По пути в бессмертие (Нагибин) - страница 42

Мой щегол, я голову закину —
Поглядим на мир вдвоем:
Зимний день, колючий, как мякина,
Так ли жестк в зрачке твоем?
Хвостик лодкой, перья — черно-желты,
Ниже клюва в краску влит,
Сознаешь ли, до чего щегол ты,
До чего ты щегловит?
Что за воздух у него надлобье —
Черн и красен, желт и бел!
В обе стороны он в оба смотрит — в обе! —
Не посмотрит — улетел!

Мандельштам сам споткнулся об этот гимн птице — красоте — вечности и создал дивные варианты стихотворения, затем извлек из рукава еще один самоцвет, перенеся любовь на другую чудную птицу — снегиря.

Я помню, как в довоенном Коктебеле Сева Багрицкий, сын поэта и сам поэт, унаследовавший от отца не только дар стихосложения, но и смуглый тембр голоса и умение налить им звучащее слово, читал на террасе волошинского дома эти стихи. «Мои!» — сказал он резко, чтобы прекратить расспросы и доносы, и мы все поняли, чьи это стихи. А потом он читал невероятное о земной оси, которую надо услышать поэту, как последнюю истину. Вон куда уже добрался Мандельштам! Я это к тому, что стихи ссыльнопоселенца звучали в сталинской ночи — не все взяли на прикус серебристую мышь. Сева Багрицкий, погибший на Волховском фронте, не виноват, что в его единственном тощем сборничке, изданном посмертно, оказалось стихотворение Мандельштама.

Воронеж дал Мандельштаму не только новые темы, но и новое мирочувствование. Он стал отзываться тому, к чему прежде оставался глух, безразличен.

Он был потрясен фильмом «Чапаев», с влажной простыни экрана ему «в раскрытый рот» прискакал бесстрашный комбриг. И подвиги арктических летчиков будоражат душу. Льются, льются стихи, как никогда изобильно, будто чернозем проник в его вещество, наградив буйным плодородием. Ему кажется, что возможно сращение с действительностью, и ради этого он готов прийти, «головою повинной тяжел». Но искупление воображаемой вины оказалось невозможным. Он никому не нужен, да и самому ему становится мерзок несовершившийся жест раскаяния. Он возвращает себе прежнее скорбное и высокое ощущение своего воронежского бытия.

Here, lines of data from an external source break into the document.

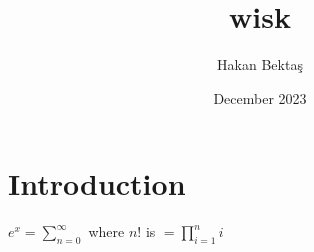 \documentclass{article}
\title{wisk}
\author{Hakan Bektaş}
\date{December 2023}
\begin{document}
\maketitle

\section{Introduction}

\noindent $e^x = \sum_{n=0}^{\infty}$ where $n!$ is $= \prod_{i=1}^{n} i$
\end{document}

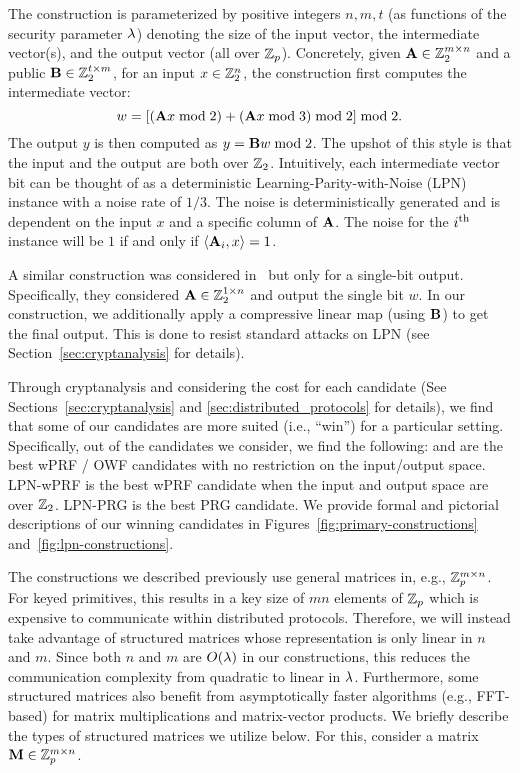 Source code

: \begin{itemize}
    \hspace*{1em} The construction is parameterized by positive integers $n,m,t$ (as functions of the security parameter $\lambda$) denoting the size of the input vector, the intermediate vector(s), and the output vector (all over $\mathbb{Z}_p$).
    Concretely, given $\mat{A} \in \Z_2^{m \times n}$ and a public $\mat{B} \in \Z_2^{t \times m}$, for an input $x \in \mathbb{Z}_2^n$, the construction first computes the intermediate vector:
   \[
        w = \left[(\mat{A}x \bmod 2) + (\mat{A}x \bmod 3) \bmod 2\right] \bmod 2.
    \]
    The output $y$ is then computed as $y = \mat{B}w \bmod 2$. The upshot of this style is that the input and the output are both over $\mathbb{Z}_2$. Intuitively, each intermediate vector bit can be thought of as a deterministic Learning-Parity-with-Noise (LPN) instance with a noise rate of $1/3$. The noise is deterministically generated and is dependent on the input $x$ and a specific column of $\mat{A}$. The noise for the $i^{\textnormal{th}}$ instance will be $1$ if and only if $\left<\mat{A}_i, x\right> = 1$.

    \hspace*{1em} A similar construction was considered in~\cite{boneh2018-darkmatter} but only for a single-bit output. Specifically, they considered $\mat{A} \in \Z_2^{1 \times n}$ and output the single bit $w$. In our construction, we additionally apply a compressive linear map (using $\mat{B}$) to get the final output. This is done to resist standard attacks on LPN (see Section~\ref{sec:cryptanalysis} for details).
\end{itemize}


Through cryptanalysis and considering the cost for each candidate (See Sections~\ref{sec:cryptanalysis} and \ref{sec:distributed_protocols} for details), we find that some of our candidates are more suited (i.e., ``win'') for a particular setting.
Specifically, out of the candidates we consider, we find the following: \ttwPRF and \ttOWF are the best wPRF / OWF candidates with no restriction on the input/output space. LPN-wPRF is the best wPRF candidate when the input and output space are over $\mathbb{Z}_2$. LPN-PRG is the best PRG candidate. We provide formal and pictorial descriptions of our winning candidates in Figures~\ref{fig:primary-constructions} and~\ref{fig:lpn-constructions}.

The constructions we described previously use general matrices in, e.g., $\mathbb{Z}_p^{m \times n}$. For keyed primitives, this results in a key size of $mn$ elements of $\mathbb{Z}_p$ which is expensive to communicate within distributed protocols. Therefore, we will instead take advantage of structured matrices whose representation is only linear in $n$ and $m$. Since both $n$ and $m$ are $O(\lambda)$ in our constructions, this reduces the communication complexity from quadratic to linear in $\lambda$. Furthermore, some structured matrices also benefit from asymptotically faster algorithms (e.g., FFT-based) for matrix multiplications and matrix-vector products. We briefly describe the types of structured matrices we utilize below. For this, consider a matrix $\mat{M} \in \Z_p^{m \times n}$.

Еще не умер ты, еще ты не один,
Покуда с нищенкой-подругой
Ты наслаждаешься величием равнин,
И мглой, и холодом, и вьюгой.
В роскошной бедности, в могучей нищете
Живи спокоен и утешен.
Благословенны дни и ночи те,
И сладкогласный труд безгрешен.
Несчастлив тот, кого, как тень его,
Пугает лай собак и ветер косит,
И беден тот, кто, сам полуживой,
У тени милостыни просит.

И наконец он приходит к своей поэтической вершине — стихам о неизвестном солдате, с которых начался наш разговор.

Это жизненный итог, он готов принять свою солдатскую, свою острожную судьбу. Но поэтический ток не иссяк, как никогда звучны его медь, скрипки и орган. Он прощается с морем: «И когда я наполнился морем, // Мором стала мне мера моя», с землею и «клейкой клятвой листов», с прекрасными женщинами, что «сырой земле родные».